Sustained leasing demand from Chinese financial firms buoyed half-year figures.
Hong Kong’s Grade A office market posted its strongest performance in three years after half year net absorption rate of 1.5m sqft already beat that of 2017’s full year record of 1.2m sqft, according to real estate consultant CBRE.
Chinese financial firms seeking expansion drove half-year leasing demand with new leases rising from 408,000 sqft in H1 2017 to 509,000 sqft in H1 2018. Overall Grade A office vacancy rates also tightened from 4.4% in April to 4.3% in May.
“Most of the new buildings, such as One Taikoo Place, South Island Place and One Hennessy, have already achieved a strong pre-leasing rate,” said Alan Lok, executive director, advisory & transaction services - office, CBRE Hong Kong.

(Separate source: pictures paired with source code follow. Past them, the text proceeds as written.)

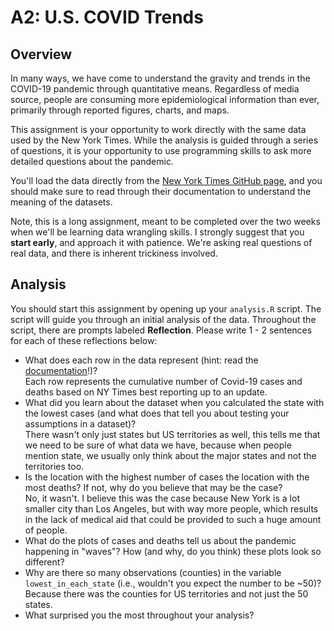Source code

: # A2: U.S. COVID Trends

## Overview
In many ways, we have come to understand the gravity and trends in the COVID-19 pandemic through quantitative means. Regardless of media source, people are consuming more epidemiological information than ever, primarily through reported figures, charts, and maps. 

This assignment is your opportunity to work directly with the same data used by the New York Times. While the analysis is guided through a series of questions, it is your opportunity to use programming skills to ask more detailed questions about the pandemic.

You'll load the data directly from the [New York Times GitHub page](https://github.com/nytimes/covid-19-data/), and you should make sure to read through their documentation to understand the meaning of the datasets. 

Note, this is a long assignment, meant to be completed over the two weeks when we'll be learning data wrangling skills. I strongly suggest that you **start early**, and approach it with patience. We're asking real questions of real data, and there is inherent trickiness involved. 

## Analysis
You should start this assignment by opening up your `analysis.R` script. The script will guide you through an initial analysis of the data. Throughout the script, there are prompts labeled **Reflection**. Please write 1 - 2 sentences for each of these reflections below:

- What does each row in the data represent (hint: read the [documentation](https://github.com/nytimes/covid-19-data/)!)?  
Each row represents the cumulative number of Covid-19 cases and deaths based on NY Times best reporting up to an update.
- What did you learn about the dataset when you calculated the state with the lowest cases (and what does that tell you about testing your assumptions in a dataset)?  
There wasn't only just states but US territories as well, this tells me that we need to be sure of what data we have, because when people mention state, we usually only think about the major states and not the territories too.
- Is the location with the highest number of cases the location with the most deaths? If not, why do you believe that may be the case?  
No, it wasn't. I believe this was the case because New York is a lot smaller city than Los Angeles, but with way more people, which results in the lack of medical aid that could be provided to such a huge amount of people.
- What do the plots of cases and deaths tell us about the  pandemic happening in "waves"? How (and why, do you think) these plots look so different?
- Why are there so many observations (counties) in the variable `lowest_in_each_state` (i.e., wouldn't you expect the number to be ~50)?  
Because there was the counties for US territories and not just the 50 states.
- What surprised you the most throughout your analysis?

Sustained leasing demand from Chinese firms in Central are also poised to keep the impact of decentralisation, which hit 361,000 sqft in H1, to a minimum as they continue to plug up backfill returned space, Lok added.
This comes despite the fact that prime office occupancy costs, which include rent, local taxes and service charge, in Central clock in at a whopping $2,405 (US$306.57) per sqft annually as of Q1, far beyond London’s West End at $1,843 (US$235.01) and Beijing’s Finance Street at $1,576 (US$200.91).
Co-working operators are also steadily snapping up office space after committing to another 339,000 sqft. in the first half of the year, with operators originating from China accounting for 170,000 sqft.
The footprint of co-working centers was 1.1m sq. ft. in 2017 and is estimated to surge to 1.6m sq. ft. by end of 2018, CBRE added.